A comienzos de aquellos años 80 éramos demasiado jóvenes para participar como primeros artistas de aquel cambio tan brutal que se comenzaba a vivir en la sociedad. Sin embargo, nuestra preadolescencia nos situaba en el epicentro de aquel terremoto: éramos el futuro y formábamos la generación sobre la que se asentaría el nuevo país. Pero todo ocurría a una velocidad de vértigo y el torrente de nuevos movimientos culturales y sociales nos llevaba por delante. La ropa, la música, el pensamiento; España se despojaba de sus ropas y desnuda abrazaba una nueva época.
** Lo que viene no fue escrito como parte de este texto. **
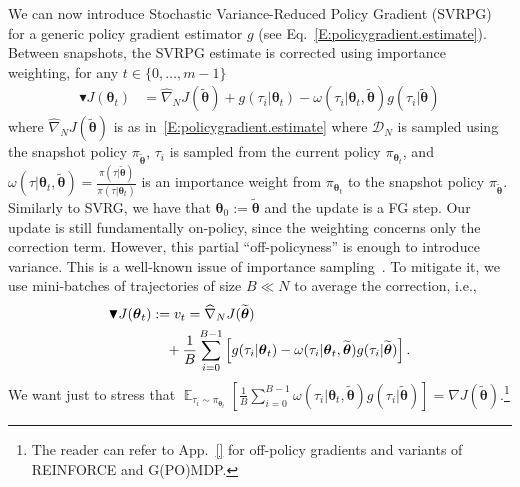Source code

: \documentclass{article}
\makeatletter
\theoremstyle{remark}
\theoremstyle{definition}
\DeclareRobustCommand{\eg}{e.g.,\@\xspace}
\DeclareRobustCommand{\ie}{i.e.,\@\xspace}
\DeclareMathOperator*{\EV}{\mathbb{E}}
\newcommand{\EVV}[2][\ppvect \in \ppspace]{\EV_{#1}\left[{#2}\right]}
\newcommand{\vtheta}{\boldsymbol{\theta}}
\newcommand{\Reward}{\mathcal{R}}
\newcommand{\wt}[1]{\widetilde{#1}}
\newcommand{\wh}[1]{\widehat{#1}}
\makeatother
\begin{document}
We can now introduce Stochastic Variance-Reduced Policy Gradient (SVRPG) for a generic policy gradient estimator $g$ (see Eq.~\ref{E:policygradient.estimate}).
Between snapshots, the SVRPG estimate is corrected using importance weighting, for any $t \in \{0,\ldots,m-1\}$
\begin{align*}
        \blacktriangledown J(\vtheta_{t}) &= \wh{\nabla}_N J(\wt{\vtheta}) + g(\tau_i|\vtheta_t) - \omega(\tau_i|\vtheta_t, \wt{\vtheta}) g(\tau_i|\wt{\vtheta})
\end{align*}
where $\wh{\nabla}_N J(\wt{\vtheta})$ is as in~\eqref{E:policygradient.estimate} where $\mathcal{D}_N$ is sampled using the snapshot policy $\pi_{\wt{\vtheta}}$, $\tau_i$ is sampled from the current policy $\pi_{\vtheta_t}$, and $\omega(\tau|\vtheta_t, \wt{\vtheta}) = \frac{\pi(\tau|\wt{\vtheta})}{\pi(\tau|\vtheta_t)}$ is an importance weight from $\pi_{\vtheta_t}$ to the snapshot policy $\pi_{\wt{\vtheta}}$. 
Similarly to SVRG, we have that $\vtheta_0 := \wt{\vtheta}$ and the update is a FG step.
Our update is still fundamentally on-policy, since the weighting concerns only the correction term. However, this partial ``off-policyness'' is enough to introduce variance. This is a well-known issue of importance sampling~\citep[\eg][]{thomas2015high}. To mitigate it, we use mini-batches of trajectories of size $B \ll N$ to average the correction, \ie
\begin{align}\label{E:svrpg.estimate.batch}
        \blacktriangledown J(\vtheta_{t}) &:= v_t= \wh{\nabla}_N J(\wt{\vtheta})\\ \notag
                                            & \quad{} + \frac{1}{B} \sum_{i=0}^{B-1} \left[
        g(\tau_i|\vtheta_t) - \omega(\tau_i|\vtheta_t, \wt{\vtheta}) g(\tau_i|\wt{\vtheta})
        \right].
\end{align}
We want just to stress that $\EVV[\tau_i \sim \pi_{\vtheta_t}]{\frac{1}{B} \sum_{i=0}^{B-1} \omega(\tau_i|\vtheta_t, \wt{\vtheta}) g(\tau_i|\wt{\vtheta})} = \nabla J(\wt{\vtheta})$.\footnote{The reader can refer to App.~\ref{} for off-policy gradients and variants of REINFORCE and G(PO)MDP.}
\end{document}
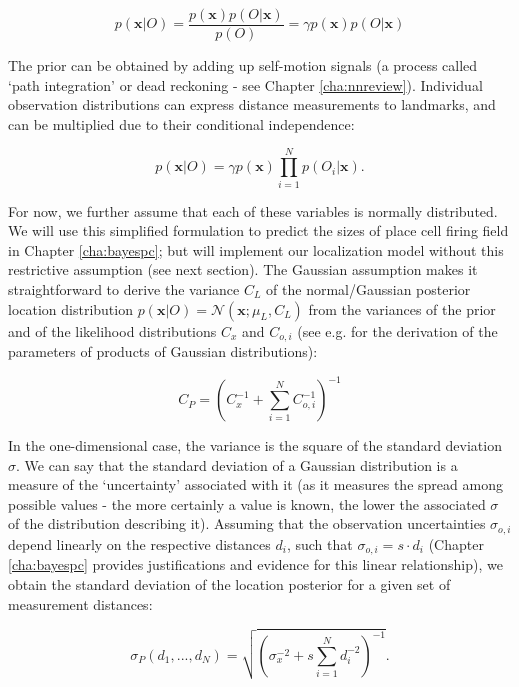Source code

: \begin{equation}\label{bayes1}
p( \bm x | O ) = \frac{p( \bm x ) p( O | \bm x )}{p(O)} = \gamma p( \bm x ) p( O | \bm x )
\end{equation}

The prior can be obtained by adding up self-motion signals (a process called `path integration' or dead reckoning - see Chapter \ref{cha:nnreview}). Individual observation distributions can express distance measurements to landmarks, and can be multiplied due to their conditional independence:

\begin{equation}\label{bayes2}
p( \bm x | O ) = \gamma p( \bm x ) \prod_{i=1}^{N} p( O_i | \bm x ).
\end{equation}

For now, we further assume that each of these variables is normally distributed. We will use this simplified formulation to predict the sizes of place cell firing field in Chapter \ref{cha:bayespc}; but will implement our localization model without this restrictive assumption (see next section). The Gaussian assumption makes it straightforward to derive the variance $C_L$ of the normal/Gaussian posterior location distribution $p( \bm x | O ) = \mathcal{N}(\bm x ; \mu_L, C_L)$ from the variances of the prior and of the likelihood distributions $C_x$ and $C_{o,i}$ (see e.g. \cite{wu2004properties} for the derivation of the parameters of products of Gaussian distributions):

\begin{equation}\label{bayes3}
C_{P}=(C_x^{-1}+\sum_{i=1}^{N} C_{o,i}^{-1})^{-1}
\end{equation}

In the one-dimensional case, the variance is the square of the standard deviation $\sigma$. We can say that the standard deviation of a Gaussian distribution is a measure of the `uncertainty' associated with it (as it measures the spread among possible values - the more certainly a value is known, the lower the associated $\sigma$ of the distribution describing it). Assuming that the observation uncertainties $\sigma_{o,i}$ depend linearly on the respective distances $d_{i}$, such that $\sigma_{o,i}=s \cdot d_{i}$ (Chapter \ref{cha:bayespc} provides justifications and evidence for this linear relationship), we obtain the standard deviation of the location posterior for a given set of measurement distances:

\begin{equation}\label{bayes4}
\sigma_{P}(d_1, ..., d_N)=\sqrt{(\sigma_x^{-2}+s \sum_{i=1}^{N} d_{i}^{-2})^{-1}}.
\end{equation}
Y empezábamos a salir. Paseo arriba, paseo abajo. Mi padre pronto nos calificó con el nombre de una banda. Y le decía a mi madre, cuando nos observaba subir o bajar por Alberto Palacios. “Mira, ahí van los perros callejeros”. Y lo de perros, con todo el cariño, porque mi padre, pese a que era de otra época en la que el cariño no se exteriorizaba, nos quería, muchísimo, a mis amigos y a mí. Goyito, lideraba, con Natalio, con Julio, aquellos aires de cambio. Quizás por su forma de vestir, por su humildad, por esa capacidad para liderar en silencio, el resto de nosotros casi que los seguíamos a pies juntillas. Y a mí me costaba; mis padres no me dejaban llevar el pelo largo, ni tampoco vestir como ellos. Quizás por eso me sentía, en algunas ocasiones, acomplejado. Hasta Piti, que acababa de llegar al grupo, con su reloj digital con aquella luz roja que parecían los ojos del Diablo, y sus gafas de espejo totalmente galácticas, parecía a mis ojos gozaba de más simpatía y aprecio que yo. Hoy, 35 años después, puedo darme cuenta de la suerte que tuve por tener los amigos que tenía, y tengo.
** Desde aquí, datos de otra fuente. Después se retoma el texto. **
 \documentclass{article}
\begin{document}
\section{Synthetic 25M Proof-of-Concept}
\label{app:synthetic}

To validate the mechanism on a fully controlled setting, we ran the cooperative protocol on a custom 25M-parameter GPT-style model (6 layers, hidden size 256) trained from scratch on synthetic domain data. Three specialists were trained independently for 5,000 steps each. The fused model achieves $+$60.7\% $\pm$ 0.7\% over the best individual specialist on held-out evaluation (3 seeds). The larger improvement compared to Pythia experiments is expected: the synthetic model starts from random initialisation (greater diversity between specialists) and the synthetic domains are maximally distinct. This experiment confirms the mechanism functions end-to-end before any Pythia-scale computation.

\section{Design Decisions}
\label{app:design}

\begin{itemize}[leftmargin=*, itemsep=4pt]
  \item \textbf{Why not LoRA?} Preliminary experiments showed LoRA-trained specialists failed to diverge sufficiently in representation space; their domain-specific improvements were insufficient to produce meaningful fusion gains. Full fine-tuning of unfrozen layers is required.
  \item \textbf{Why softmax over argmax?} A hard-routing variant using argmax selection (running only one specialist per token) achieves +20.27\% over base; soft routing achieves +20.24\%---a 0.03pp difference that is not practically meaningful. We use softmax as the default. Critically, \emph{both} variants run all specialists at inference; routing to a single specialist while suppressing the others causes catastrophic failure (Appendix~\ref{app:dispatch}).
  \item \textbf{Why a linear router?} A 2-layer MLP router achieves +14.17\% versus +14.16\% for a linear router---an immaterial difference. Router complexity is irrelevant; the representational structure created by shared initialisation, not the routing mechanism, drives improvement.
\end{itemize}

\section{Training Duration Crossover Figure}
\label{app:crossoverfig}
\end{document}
Aquellos momentos quedaron grabados para mí como la Montaña Rusa del Parque de Atracciones que tanto me gustaba. Tan pronto estaba acompañando a mis padres a tomar café a la Casa de Campo aquellos domingos de invierno, como volaba al regreso desesperadamente a buscar a mis amigos al Paseo para hacernos un calimocho o tomarnos una litrona.   
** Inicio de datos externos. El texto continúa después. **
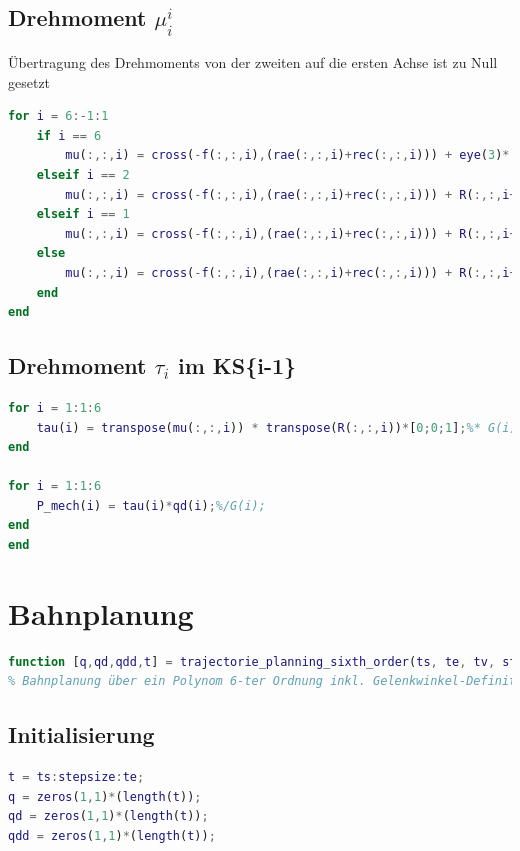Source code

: \subsection{Drehmoment $\mu^{i}_i$}
Übertragung des Drehmoments von der zweiten auf die ersten Achse ist zu Null gesetzt
\begin{lstlisting}[language=Matlab, numbers=none]
for i = 6:-1:1
	if i == 6
		mu(:,:,i) = cross(-f(:,:,i),(rae(:,:,i)+rec(:,:,i))) + eye(3)*[0;0;0] + eye(3)*cross([0;0;0], rec(:,:,i)) + I(:,:,i)*omega_d(:,:,i) + cross(omega(:,:,i),(I(:,:,i)*omega(:,:,i)));
	elseif i == 2
		mu(:,:,i) = cross(-f(:,:,i),(rae(:,:,i)+rec(:,:,i))) + R(:,:,i+1)*mu(:,:,i+1) + R(:,:,i+1)*cross(f(:,:,i+1), rec(:,:,i)) + I(:,:,i)*omega_d(:,:,i) + 	cross(omega(:,:,i),(I(:,:,i)*omega(:,:,i)))- mugrav(:,:,i);
	elseif i == 1
		mu(:,:,i) = cross(-f(:,:,i),(rae(:,:,i)+rec(:,:,i))) + R(:,:,i+1)*cross(f(:,:,i+1), rec(:,:,i)) + I(:,:,i)*omega_d(:,:,i) + 	cross(omega(:,:,i),(I(:,:,i)*omega(:,:,i)));
	else
		mu(:,:,i) = cross(-f(:,:,i),(rae(:,:,i)+rec(:,:,i))) + R(:,:,i+1)*mu(:,:,i+1) + R(:,:,i+1)*cross(f(:,:,i+1), rec(:,:,i)) + I(:,:,i)*omega_d(:,:,i) + 	cross(omega(:,:,i),(I(:,:,i)*omega(:,:,i)));
	end
end
\end{lstlisting}
%
\subsection{Drehmoment $\tau_i$ im KS\{i-1\}}
%
\begin{lstlisting}[language=Matlab, numbers=none]
for i = 1:1:6
	tau(i) = transpose(mu(:,:,i)) * transpose(R(:,:,i))*[0;0;1];%* G(i)
end

for i = 1:1:6
	P_mech(i) = tau(i)*qd(i);%/G(i);
end
end
\end{lstlisting}
\setcounter{section}{3}
\section{Bahnplanung}
\label{add:traj}
%
\begin{lstlisting}[language=Matlab, numbers=none]
function [q,qd,qdd,t] = trajectorie_planning_sixth_order(ts, te, tv, stepsize, qs, qds, qdds, qv, qe, qde, qdde)
% Bahnplanung über ein Polynom 6-ter Ordnung inkl. Gelenkwinkel-Definition des Via-P\dfrac
\end{lstlisting}
%
\subsection{Initialisierung}
%
\begin{lstlisting}[language=Matlab, numbers=none]
t = ts:stepsize:te;
q = zeros(1,1)*(length(t));
qd = zeros(1,1)*(length(t));
qdd = zeros(1,1)*(length(t));
\end{lstlisting}
%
Tan pronto estaba persiguiendo a mis vecinas Ana y Begoña en la Plaza de los Cubos de Madrid para ver si podía mendigarles una mirada que me hiciese soñar con un posible noviazgo, como subía en aquel patinete de madera que con tanto cariño los Reyes Magos me habían echado.


Eran los años donde nos emocionábamos al ponernos sobre la solapa aquellas Chapitas de La Paz; donde devorábamos los boletines de Discoplay y donde comenzaba a estallar el Obús. Barón Rojo, la influencia heavy, pero también la irrupción en escena de Michael Jackson. Aquellos radiocasetes que al hombro lucían personajes ilustres de Villaverde como “El Leroy”, increíble break dance en aquella zapatería del Paseo. 

Y domingos por la tarde, a la discoteca Trotter de Getafe a alucinar viendo el video del Thriller, volviendo a casa corriendo a partir de las 22,00 h, unas veces colándonos en el Tren Regional (entonces no existía Cercanías) o simplemente corriendo a través de Los Olivos para no llegar demasiado tarde… 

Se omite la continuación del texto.